Baiano faz sucesso com ilustrações fofas do BBB20 na internet; veja

É só puxar uma conversar com Abel Marcelino, 30 anos, no Whatsapp para depois de duas frases trocadas ele vir com uma figurinha. No caso, feita por ele mesmo. “Aleluia, arrepiei”, dizia o sticker com  Rafa Kalimman e compartilhado por ele como resposta ao convite de conversa com nossa reportagem. O assunto? O sucesso de suas ilustrações sobre o Big Brother Brasil na internet.

(Ilustração: @petitabel)

Pouco antes da quarentena, o baiano foi fisgado pelo reality. Essa não foi a primeira vez que isso aconteceu. Em 2010, Abel também se envolveu fortemente com os participantes e compartilhou seus desenhos de fã na rede.”Era o início do Twitter no Brasil, não dava nem para compartilhar imagens, tinha que pôr um link, mas consegui um alcance enorme já naquela época. Eu nem trabalhava com isso, era algo que eu fazia de forma ainda muito rudimentar”, lembra. O sucesso dos desenhos fez até com que ele fosse convidado a ilustrar um livro de contos da ex-BBB Angélica Morango.
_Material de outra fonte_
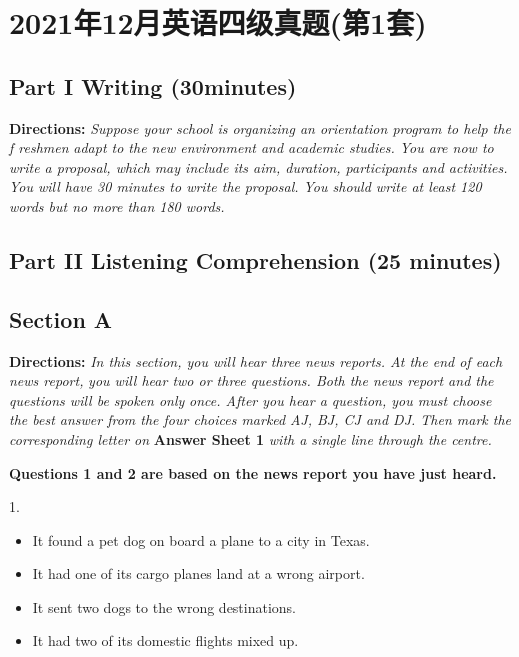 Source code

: \documentclass[UTF8,11pt]{ctexart}
\begin{document}
\section*{2021年12月英语四级真题(第1套)}
\subsection*{\textbf{Part }I \textbf{Writing} \textbf{(30minutes)}}


\textbf{Directions: }\textit{Suppose your school is organizing an orientation program to help the f reshmen} \textit{adapt to the new environment and academic studies. You are now to write a proposal, which} \textit{may include its aim, duration, participants and activities. You will have 30 minutes to write the} \textit{proposal. You should write at least 120 words but no more than 180 words.}


\subsection*{\textbf{Part }II \textbf{Listening Comprehension} \textbf{(25 minutes)}}


\subsection*{\textbf{Section A}}


\textbf{Directions: }\textit{In this section, you will hear three news reports. At the end of each news report,} \textit{you will hear two or three questions. Both the news report and the questions will be spoken only} \textit{once. After you hear a question, you must choose the best answer from the four choices marked} \textit{AJ, BJ, CJ and DJ. Then mark the corresponding letter on }\textbf{Answer Sheet 1 }\textit{with a single line} \textit{through the centre.}


\textbf{Questions 1 and 2 are based on the news report you have just heard.}


1.


\begin{itemize}[leftmargin=2em,itemsep=.2em,topsep=.4em]\item[A.] It found a pet dog on board a plane to a city in Texas.
\item[B.] It had one of its cargo planes land at a wrong airport.
\item[C.] It sent two dogs to the wrong destinations.
\item[D.] It had two of its domestic flights mixed up.
\end{itemize}
\end{document}
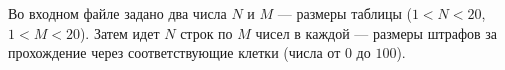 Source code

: Во входном файле задано два числа $N$ и $M$ --- размеры таблицы 
($1 < N < 20$, $1 < M < 20$). 
Затем идет $N$ строк по $M$ чисел в каждой ---
размеры штрафов за прохождение через 
соответствующие клетки (числа от $0$ до $100$).
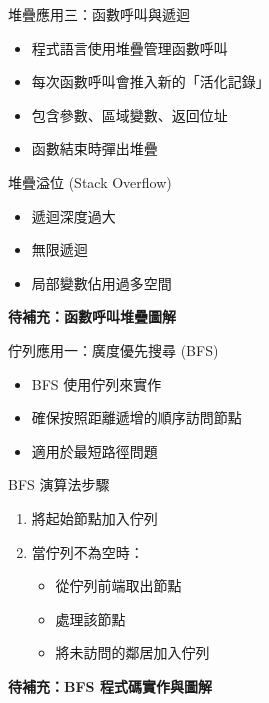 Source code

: \documentclass{beamer}
\begin{document}
\begin{frame}{堆疊應用三：函數呼叫與遞迴}
\begin{itemize}
    \item 程式語言使用堆疊管理函數呼叫
    \item 每次函數呼叫會推入新的「活化記錄」
    \item 包含參數、區域變數、返回位址
    \item 函數結束時彈出堆疊
\end{itemize}

\vspace{1em}
\begin{block}{堆疊溢位 (Stack Overflow)}
\begin{itemize}
    \item 遞迴深度過大
    \item 無限遞迴
    \item 局部變數佔用過多空間
\end{itemize}
\end{block}

\vspace{1em}
\textbf{待補充：函數呼叫堆疊圖解}
\end{frame}

\begin{frame}{佇列應用一：廣度優先搜尋 (BFS)}
\begin{itemize}
    \item BFS 使用佇列來實作
    \item 確保按照距離遞增的順序訪問節點
    \item 適用於最短路徑問題
\end{itemize}

\vspace{1em}
\begin{block}{BFS 演算法步驟}
\begin{enumerate}
    \item 將起始節點加入佇列
    \item 當佇列不為空時：
    \begin{itemize}
        \item 從佇列前端取出節點
        \item 處理該節點
        \item 將未訪問的鄰居加入佇列
    \end{itemize}
\end{enumerate}
\end{block}

\vspace{1em}
\textbf{待補充：BFS 程式碼實作與圖解}
\end{frame}
\end{document}
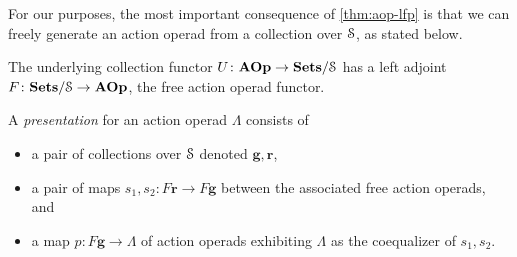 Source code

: %
%

For our purposes, the most important consequence of \cref{thm:aop-lfp} is that we can freely generate an action operad from a collection over $\mathcal{S}$, as stated below.

\begin{cor}\label{cor:free-aop-fun}
The underlying collection functor $U \colon \mathbf{AOp} \to  \mathbf{Sets}/\mathcal{S}$ has a left adjoint $F \colon \mathbf{Sets}/\mathcal{S} \rightarrow \mathbf{AOp}$, the free action operad functor.
\end{cor}

\begin{Defi}\label{Defi:pres-aop}
  A \textit{presentation} for an action operad $\Lambda$ consists of
  \begin{itemize}
    \item a pair of collections over $\mathcal{S}$ denoted $\mathbf{g}, \mathbf{r}$,
    \item a pair of maps $s_{1}, s_{2} \colon F\mathbf{r} \rightarrow F\mathbf{g}$ between the associated free action operads, and
    \item a map $p \colon F\mathbf{g} \rightarrow \Lambda$ of action operads exhibiting $\Lambda$ as the coequalizer of $s_{1},s_{2}$.
  \end{itemize}
\end{Defi}

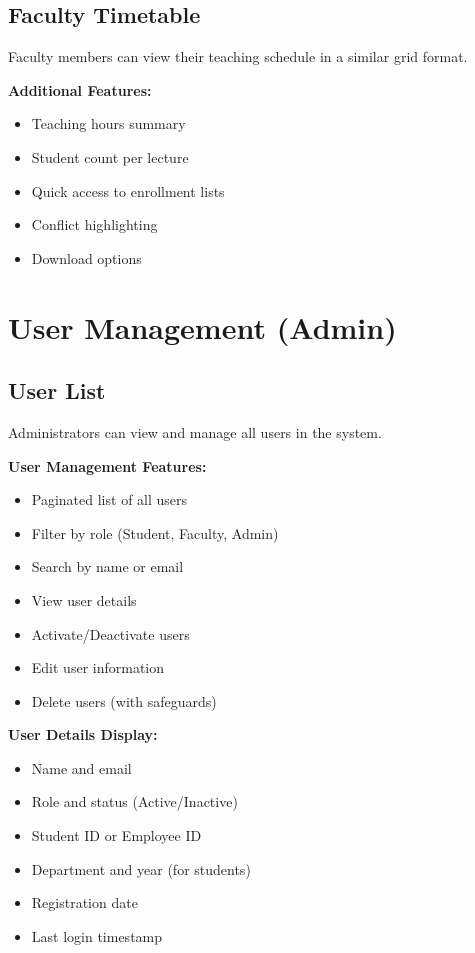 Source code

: \subsection{Faculty Timetable}
Faculty members can view their teaching schedule in a similar grid format.

\textbf{Additional Features:}
\begin{itemize}
    \item Teaching hours summary
    \item Student count per lecture
    \item Quick access to enrollment lists
    \item Conflict highlighting
    \item Download options
\end{itemize}

\section{User Management (Admin)}

\subsection{User List}
Administrators can view and manage all users in the system.

\textbf{User Management Features:}
\begin{itemize}
    \item Paginated list of all users
    \item Filter by role (Student, Faculty, Admin)
    \item Search by name or email
    \item View user details
    \item Activate/Deactivate users
    \item Edit user information
    \item Delete users (with safeguards)
\end{itemize}

\textbf{User Details Display:}
\begin{itemize}
    \item Name and email
    \item Role and status (Active/Inactive)
    \item Student ID or Employee ID
    \item Department and year (for students)
    \item Registration date
    \item Last login timestamp
\end{itemize}

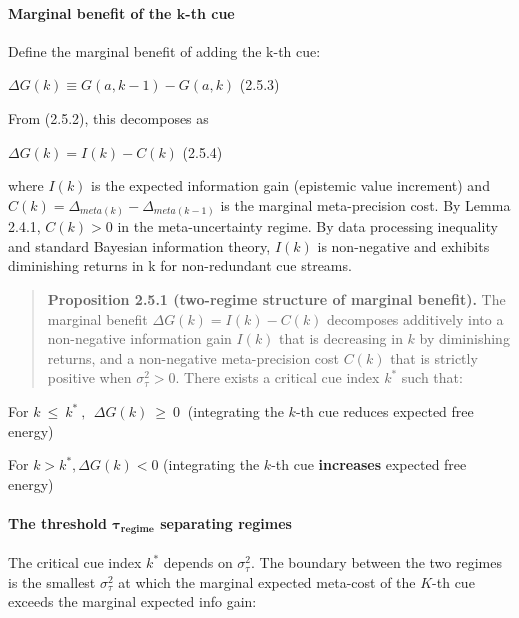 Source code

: \documentclass{article}
\begin{document}
\paragraph{\texorpdfstring{Marginal benefit of the \(\mathbf{k}\)-th
cue}{Marginal benefit of the \textbackslash mathbf\{k\}-th cue}}\label{marginal-benefit-of-the-mathbfk-th-cue}

Define the marginal benefit of adding the k-th cue:

\(\Delta G(k) \equiv G(a,k - 1) - G(a,k)\) (2.5.3)

From (2.5.2), this decomposes as

\(\Delta G(k) = I(k) - C(k)\) (2.5.4)

where \(I(k)\) is the expected information gain (epistemic value
increment) and \(C(k) = \Delta_{meta(k)} - \Delta_{meta(k - 1)}\) is the
marginal meta-precision cost. By Lemma 2.4.1, \(C(k) > 0\) in the
meta-uncertainty regime. By data processing inequality and standard
Bayesian information theory, \(I(k)\) is non-negative and exhibits
diminishing returns in k for non-redundant cue streams.

\begin{quote}
\textbf{Proposition 2.5.1 (two-regime structure of marginal benefit).}
The marginal benefit \(\Delta G(k) = I(k) - C(k)\) decomposes additively
into a non-negative information gain \(I(k)\) that is decreasing in
\(k\) by diminishing returns, and a non-negative meta-precision cost
\(C(k)\) that is strictly positive when \(\sigma_{\tau}^{2} > 0\). There
exists a critical cue index \(k^{*}\) such that:
\end{quote}

For \(k\  \leq \ k^{*}\ ,\ \ \Delta G(k)\  \geq \ 0\ \) (integrating the
\(k\)-th cue reduces expected free energy)

For \(k > k^{*},\Delta G(k) < 0\) (integrating the \(k\)-th cue
\textbf{increases} expected free energy)

\paragraph{\texorpdfstring{The threshold
\(\mathbf{\tau}_{\mathbf{regime}}\) separating
regimes}{The threshold \textbackslash mathbf\{\textbackslash tau\}\_\{\textbackslash mathbf\{regime\}\} separating regimes}}\label{the-threshold-mathbftau_mathbfregime-separating-regimes}

The critical cue index \(k^{*}\) depends on \(\sigma_{\tau}^{2}\). The
boundary between the two regimes is the smallest \(\sigma_{\tau}^{2}\)
at which the marginal expected meta-cost of the \(K\)-th cue exceeds the
marginal expected info gain:
\end{document}
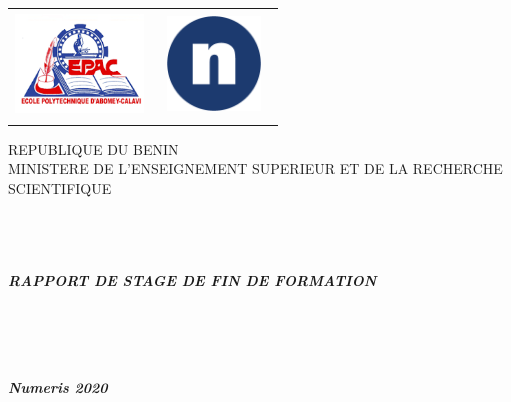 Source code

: 		\begin{titlepage}
		\begin{center}
			\begin{tabular}{p{12cm}p{12cm}}
				\includegraphics[height=2.8cm,width=3.4cm]{garde/epac.png}
				&
				\includegraphics[height=2.5cm,width=3cm]{garde/N.png}
			\end{tabular}
			\begin{bf}
				REPUBLIQUE DU BENIN\\
				\vspace{0.5cm}
				MINISTERE DE L'ENSEIGNEMENT SUPERIEUR ET DE LA RECHERCHE SCIENTIFIQUE\\
				\vspace{0.5cm}
				\\
				
				\vspace{0.5cm}
			\end{bf}
			\vspace{1cm}
			\textbf{{}}\\
			\vspace{0.75cm}
			\hrulefill\\
			\textbf{\textsl{RAPPORT DE STAGE  DE FIN DE FORMATION }}\\
			\hrulefill\\
			\vspace{1cm}
			\\[1ex]
			
			\\
			\vspace{5cm}
			\begin{center}
				\textbf{\textsl{ Numeris 2020}}
			\end{center}
			
		\end{center}
	\end{titlepage} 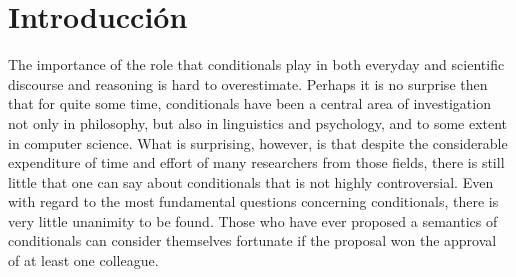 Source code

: \chapter*{Introducción}

\noindent The importance of the role that conditionals play in both everyday and scientific discourse and reasoning is hard to overestimate.
Perhaps it is no surprise then that for quite some time, conditionals have been a central area of investigation not only in philosophy, but also in linguistics and psychology, and to some extent in computer science.
What is surprising, however, is that despite the considerable expenditure of time and effort of many researchers from those fields, there is still little that one can say about conditionals that is not highly controversial. 
Even with regard to the most fundamental questions concerning conditionals, there is very little unanimity to be found. 
Those who have ever proposed a semantics of conditionals can consider themselves fortunate if the proposal won the approval of at least one colleague. % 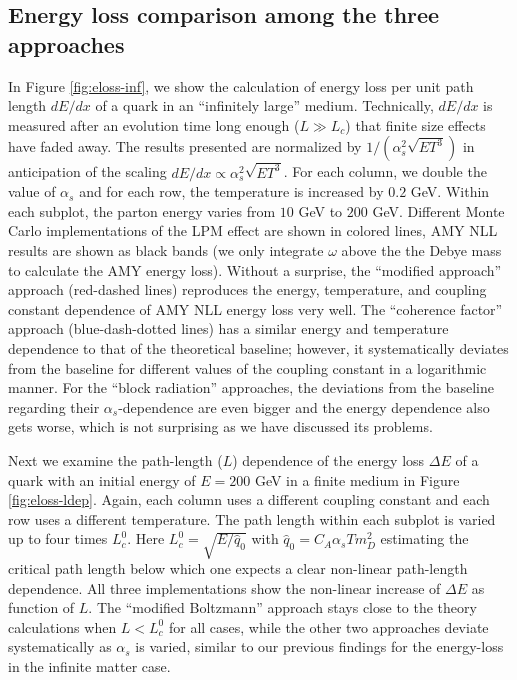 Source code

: \subsection{Energy loss comparison among the three approaches}
In Figure \ref{fig:eloss-inf}, we show the calculation of energy loss per unit path length $dE/dx$ of a quark in an ``infinitely large'' medium. 
Technically, $dE/dx$ is measured after an evolution time long enough ($L\gg L_c$) that finite size effects have faded away.
The results presented are normalized by $1/(\alpha_s^2 \sqrt{ET^3})$ in anticipation of the scaling $dE/dx \propto \alpha_s^2 \sqrt{ET^3}$.
For each column, we double the value of $\alpha_s$ and for each row, the temperature is increased by $0.2$ GeV. 
Within each subplot, the parton energy varies from $10$ GeV to $200$ GeV.
Different Monte Carlo implementations of the LPM effect are shown in colored lines, AMY NLL results are shown as black bands (we only integrate $\omega$ above the the Debye mass to calculate the AMY energy loss). 
Without a surprise, the ``modified approach'' approach (red-dashed lines) reproduces the energy, temperature, and coupling constant dependence of AMY NLL energy loss very well.
The ``coherence factor'' approach (blue-dash-dotted lines) has a similar energy and temperature dependence to that of the theoretical baseline; however, it systematically deviates from the baseline for different values of the coupling constant in a logarithmic manner.
For the ``block radiation'' approaches, the deviations from the baseline regarding their $\alpha_s$-dependence are even bigger and the energy dependence also gets worse, which is not surprising as we have discussed its problems.

Next we examine the path-length ($L$) dependence of the energy loss $\Delta E$ of a quark with an initial energy of $E = 200$ GeV in a finite medium in Figure \ref{fig:eloss-ldep}.
Again, each column uses a different coupling constant and each row uses a different temperature. 
The path length within each subplot is varied up to four times $L_c^0$.
Here $L_c^0 = \sqrt{E/\hat{q}_0}$ with $\hat{q}_0 = C_A \alpha_s T m_D^2$ estimating the critical path length below which one expects a clear non-linear path-length dependence.
All three implementations show the non-linear increase of $\Delta E$ as function of $L$.
The ``modified Boltzmann'' approach stays close to the theory calculations when $L<L_c^0$ for all cases, while the other two approaches deviate systematically as $\alpha_s$ is varied, similar to our previous findings for the energy-loss in the infinite matter case.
Dez anos depois, Abel se viu ligado novamente ao reality pelas questões raciais e de gênero que marcaram a edição. “Eu só passei a acompanhar essa edição depois que as discussões sobre assédio e relacionamentos abusivos começaram a crescer”, lembra o baiano, natural de Tucano, e formado em Belas Artes pela Universidade Federal da Bahia. “Como meu trabalho é pautado pelo ativismo, achei importante ficar mais ligado nesse assunto, que era o que estava rendendo na internet. Esse BBB tocou em temas essenciais, e enfim a população estava aberta para a discussão”, avalia.

(Ilustração:  @petitabel)

Com um desenho fofo, marcado pelas formas arredondas e pelas candy colors – também conhecidas como “cores pastéis”, de tonalidades suaves -, as caricaturas dos brothers (e principalmente das sisters) assinadas por Abel ganharam a internet. Não só o Twitter e o Instagram, onde ele mesmo compartilhava o material, mas também o Whatsapp. “As pessoas começaram a fazer isso de forma espontânea. Quando vi, meus desenhos já estavam virando figurinha”, diz ele, cuja única preocupação é que preservem a sua marca @petitabel.

Ele lembra que as figurinhas bombaram quando ele decidiu fazer uma série de desenhos do Babu. “O Babu vinha sendo pintado como um monstro por ser um homem negro que se posicionava, e eu nunca tinha visto ele daquele jeito. Eu achava ele a coisa mais fofa! Então, decidi fazer os desenhos de como eu via ele”, recorda.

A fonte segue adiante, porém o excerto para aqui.